Considérant ce qui suit :
Sur la demande d’admission à l’aide juridictionnelle provisoire :
Aux termes de l’article 20 de la loi susvisée du 10 juillet 1991 : « Dans les cas d’urgence, sous réserve de l’application des règles relatives aux commissions ou désignations d’office, l’admission provisoire à l’aide juridictionnelle peut être prononcée par la juridiction compétente ou son président. / (…). ». Aux termes de l’article 61 du décret susvisé du 28 décembre 2020 pris pour l’application de ces dispositions : « (…) / L’admission provisoire est accordée par la juridiction compétente ou son président (…) soit sur une demande présentée sans forme par l’intéressé, soit d’office si celui-ci a présenté une demande d’aide juridictionnelle sur laquelle il n’a pas encore été statué ».
Il y a lieu, dans les circonstances de l’espèce, d’admettre provisoirement Mme B… C… au bénéfice de l’aide juridictionnelle sur le fondement des dispositions précitées de l’article 20 de la loi du 10 juillet 1991.
Sur les conclusions présentées au titre de l’article L. 521-1 du code de justice administrative :
Aux termes de l’article L. 521-1 du code de justice administrative : « Quand une décision administrative, même de rejet, fait l’objet d’une requête en annulation ou en réformation, le juge des référés, saisi d’une demande en ce sens, peut ordonner la suspension de l’exécution de cette décision, ou de certains de ses effets, lorsque l’urgence le justifie et qu’il est fait état d’un moyen propre à créer, en l’état de l’instruction, un doute sérieux quant à la légalité de la décision (…) ».
Par la décision litigieuse du 29 septembre 2025, le préfet du Bas-Rhin a rejeté la demande de titre de séjour présentée par la requérante sur le fondement de l’article L. 425-9 du code de l’entrée et du séjour des étrangers et du droit d’asile.
En l’état de l’instruction aucun des moyens invoqués n’est de nature à faire naître un doute sérieux quant à la légalité de la décision en litige.
Il résulte de tout ce qui précède et sans qu’il soit besoin d’apprécier la condition d’urgence, que les conclusions aux fins de suspension de l’exécution de la décision attaquée doivent être rejetées.
Sur les conclusions à fin d’injonction :
La présente ordonnance, qui rejette les conclusions à fin de suspension de l’exécution de la décision attaquée, n’appelle aucune mesure d’exécution.

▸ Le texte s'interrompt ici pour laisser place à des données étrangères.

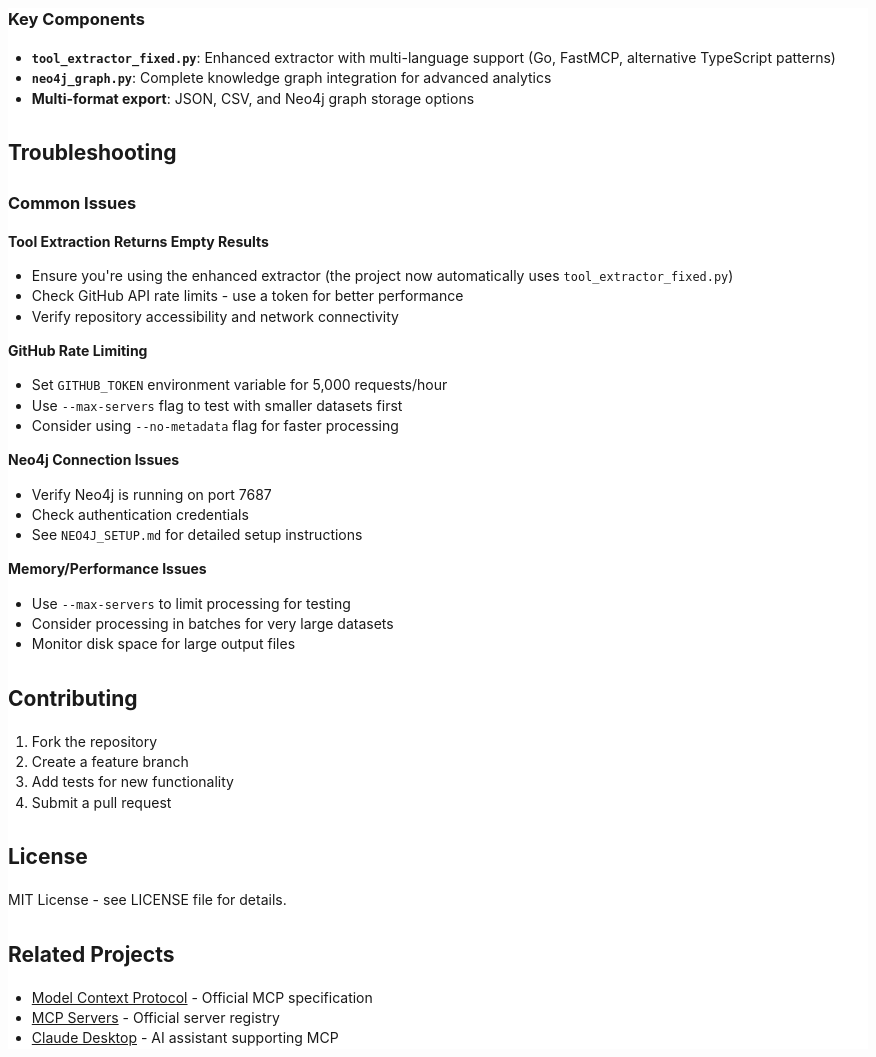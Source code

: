 ### Key Components

- **`tool_extractor_fixed.py`**: Enhanced extractor with multi-language support (Go, FastMCP, alternative TypeScript patterns)
- **`neo4j_graph.py`**: Complete knowledge graph integration for advanced analytics
- **Multi-format export**: JSON, CSV, and Neo4j graph storage options

## Troubleshooting

### Common Issues

**Tool Extraction Returns Empty Results**
- Ensure you're using the enhanced extractor (the project now automatically uses `tool_extractor_fixed.py`)
- Check GitHub API rate limits - use a token for better performance
- Verify repository accessibility and network connectivity

**GitHub Rate Limiting**
- Set `GITHUB_TOKEN` environment variable for 5,000 requests/hour
- Use `--max-servers` flag to test with smaller datasets first
- Consider using `--no-metadata` flag for faster processing

**Neo4j Connection Issues**
- Verify Neo4j is running on port 7687
- Check authentication credentials
- See `NEO4J_SETUP.md` for detailed setup instructions

**Memory/Performance Issues**
- Use `--max-servers` to limit processing for testing
- Consider processing in batches for very large datasets
- Monitor disk space for large output files

## Contributing

1. Fork the repository
2. Create a feature branch
3. Add tests for new functionality
4. Submit a pull request

## License

MIT License - see LICENSE file for details.

## Related Projects

- [Model Context Protocol](https://modelcontextprotocol.io/) - Official MCP specification
- [MCP Servers](https://github.com/modelcontextprotocol/servers) - Official server registry
- [Claude Desktop](https://claude.ai/) - AI assistant supporting MCP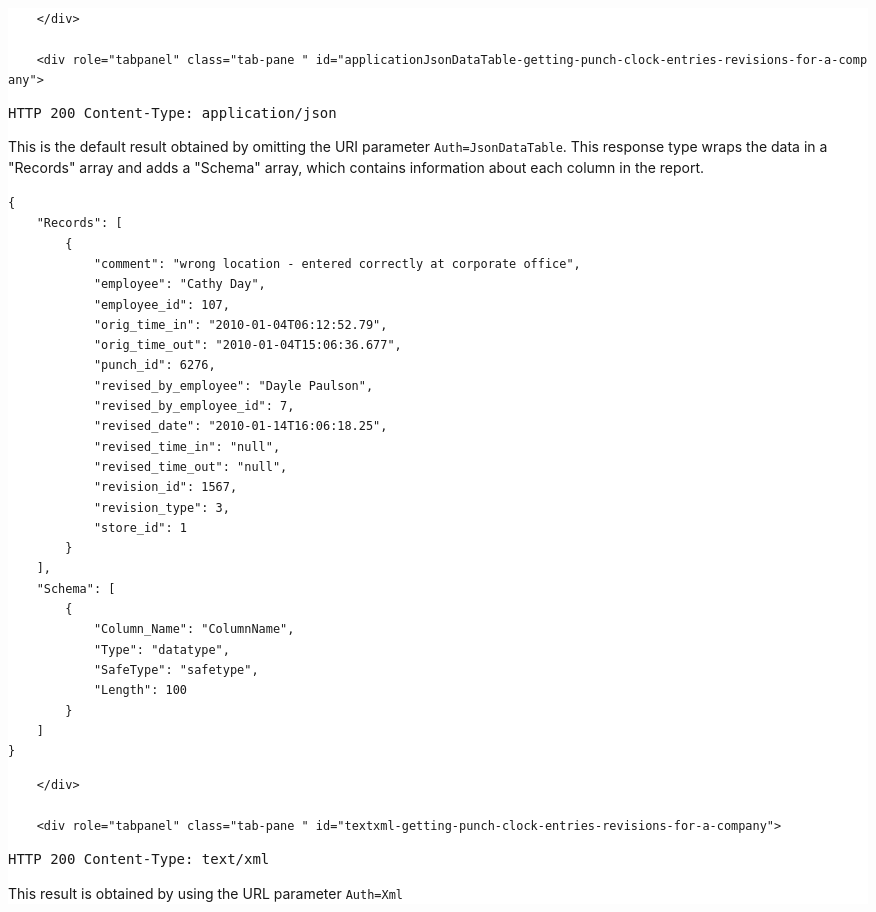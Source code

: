         </div>
    
        <div role="tabpanel" class="tab-pane " id="applicationJsonDataTable-getting-punch-clock-entries-revisions-for-a-company">
             
<pre>HTTP 200 Content-Type: application/json</pre>
<p>This is the default result obtained by omitting the URI parameter <code>Auth=JsonDataTable</code>. This response type wraps the data in a "Records" array and adds a "Schema" array, which contains information about each column in the report.
</p>
<pre><code class="language-csharp">{
    "Records": [
        {
            "comment": "wrong location - entered correctly at corporate office",
            "employee": "Cathy Day",
            "employee_id": 107,
            "orig_time_in": "2010-01-04T06:12:52.79",
            "orig_time_out": "2010-01-04T15:06:36.677",
            "punch_id": 6276,
            "revised_by_employee": "Dayle Paulson",
            "revised_by_employee_id": 7,
            "revised_date": "2010-01-14T16:06:18.25",
            "revised_time_in": "null",
            "revised_time_out": "null",
            "revision_id": 1567,
            "revision_type": 3,
            "store_id": 1
        }
    ],
    "Schema": [
        {
            "Column_Name": "ColumnName",
            "Type": "datatype",
            "SafeType": "safetype",
            "Length": 100
        }
    ]
}</code></pre>
            
        </div>
    
        <div role="tabpanel" class="tab-pane " id="textxml-getting-punch-clock-entries-revisions-for-a-company">
            
<pre>HTTP 200 Content-Type: text/xml</pre>
<p>This result is obtained by using the URL parameter <code>Auth=Xml</code></p>
<pre><code class="language-xml"><script><Table>
  <Record>
    <comment>wrong location - entered correctly at corporate office</comment>
    <employee>Cathy Day</employee>
    <employee_id>107</employee_id>
    <orig_time_in>2010-01-04T06:12:52.79</orig_time_in>
    <orig_time_out>2010-01-04T15:06:36.677</orig_time_out>
    <punch_id>6276</punch_id>
    <revised_by_employee>Dayle Paulson</revised_by_employee>
    <revised_by_employee_id>7</revised_by_employee_id>
    <revised_date>2010-01-14T16:06:18.25</revised_date>
    <revised_time_in>null</revised_time_in>
    <revised_time_out>null</revised_time_out>
    <revision_id>1567</revision_id>
    <revision_type>3</revision_type>
    <store_id>1</store_id>
  </Record>
</Table></script></code></pre>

Les conclusions à fin d’injonction présentées par la requérante ne peuvent, par suite, qu’être rejetées.
Sur les frais liés au litige :
Les dispositions de l’article L. 761-1 du code de justice administrative font obstacle à ce que soit mise à la charge de l’Etat, qui n’est pas, dans la présente instance, la partie perdante, la somme que la requérante demande au titre des dispositions de l’article L. 761-1 du code de justice administrative et de l’article 37 de la loi du 10 juillet 1991.
O R D O N N E :
Article 1er : Mme B… C… est admise au bénéfice de l’aide juridictionnelle provisoire.
Article 2 : La requête de Mme B… C… est rejetée.
Article 3 : La présente ordonnance sera notifiée à Mme E… B… C…, à Me Perez et au préfet du Bas-Rhin.
Fait à Strasbourg, le 3 février 2026.
La juge des référés,
G. D…
La République mande et ordonne au préfet du Bas-Rhin en ce qui le concerne ou à tous commissaires de justice à ce requis en ce qui concerne les voies de droit commun contre les parties privées, de pourvoir à l’exécution de la présente décision.